_Exercise_
Lines to restate from the data below: from the one containing "## U1 (Exercise 1)" to the one containing "- Display the", both included. Give them again exactly, and only them.

_Available data_
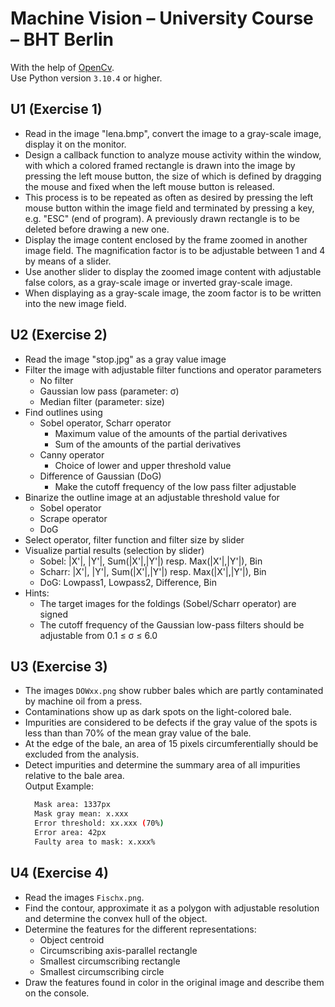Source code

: # Machine Vision – University Course – BHT Berlin

With the help of [OpenCv](https://opencv.org/).  
Use Python version `3.10.4` or higher.

## U1 (Exercise 1)

- Read in the image "lena.bmp", convert the image to a gray-scale image, display it on the monitor.
- Design a callback function to analyze mouse activity within the window, with which a colored framed rectangle is drawn into the image by pressing the left mouse button, the size of which is defined by dragging the mouse and fixed when the left mouse button is released.
- This process is to be repeated as often as desired by pressing the left mouse button within the image field and terminated by pressing a key, e.g. "ESC" (end of program). A previously drawn rectangle is to be deleted before drawing a new one.
- Display the image content enclosed by the frame zoomed in another image field. The magnification factor is to be adjustable between 1 and 4 by means of a slider.
- Use another slider to display the zoomed image content with adjustable false colors, as a gray-scale image or inverted gray-scale image.
- When displaying as a gray-scale image, the zoom factor is to be written into the new image field.

## U2 (Exercise 2)

- Read the image "stop.jpg" as a gray value image
- Filter the image with adjustable filter functions and operator parameters
  - No filter
  - Gaussian low pass (parameter: σ)
  - Median filter (parameter: size)
- Find outlines using
  - Sobel operator, Scharr operator
    - Maximum value of the amounts of the partial derivatives
    - Sum of the amounts of the partial derivatives
  - Canny operator
    - Choice of lower and upper threshold value
  - Difference of Gaussian (DoG)
    - Make the cutoff frequency of the low pass filter adjustable
- Binarize the outline image at an adjustable threshold value for
  - Sobel operator
  - Scrape operator
  - DoG
- Select operator, filter function and filter size by slider
- Visualize partial results (selection by slider)
  - Sobel: |X'|, |Y'|, Sum(|X'|,|Y'|) resp. Max(|X'|,|Y'|), Bin
  - Scharr: |X'|, |Y'|, Sum(|X'|,|Y'|) resp. Max(|X'|,|Y'|), Bin
  - DoG: Lowpass1, Lowpass2, Difference, Bin
- Hints:
  - The target images for the foldings (Sobel/Scharr operator) are signed
  - The cutoff frequency of the Gaussian low-pass filters should be adjustable from 0.1 ≤ σ ≤ 6.0

## U3 (Exercise 3)

- The images `DOWxx.png` show rubber bales which are partly contaminated by machine oil from a press.
- Contaminations show up as dark spots on the light-colored bale.
- Impurities are considered to be defects if the gray value of the spots is less than than 70% of the mean gray value of the bale.
- At the edge of the bale, an area of 15 pixels circumferentially should be excluded from the analysis.
- Detect impurities and determine the summary area of all impurities relative to the bale area.  
  Output Example:
  ```sh
    Mask area: 1337px
    Mask gray mean: x.xxx
    Error threshold: xx.xxx (70%)
    Error area: 42px
    Faulty area to mask: x.xxx%
  ```

## U4 (Exercise 4)

- Read the images `Fischx.png`.
- Find the contour, approximate it as a polygon with adjustable resolution and determine the convex hull of the object.
- Determine the features for the different representations:
  - Object centroid
  - Circumscribing axis-parallel rectangle
  - Smallest circumscribing rectangle
  - Smallest circumscribing circle
- Draw the features found in color in the original image and describe them on the console.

_Task answer_
## U1 (Exercise 1)

- Read in the image "lena.bmp", convert the image to a gray-scale image, display it on the monitor.
- Design a callback function to analyze mouse activity within the window, with which a colored framed rectangle is drawn into the image by pressing the left mouse button, the size of which is defined by dragging the mouse and fixed when the left mouse button is released.
- This process is to be repeated as often as desired by pressing the left mouse button within the image field and terminated by pressing a key, e.g. "ESC" (end of program). A previously drawn rectangle is to be deleted before drawing a new one.
- Display the image content enclosed by the frame zoomed in another image field. The magnification factor is to be adjustable between 1 and 4 by means of a slider.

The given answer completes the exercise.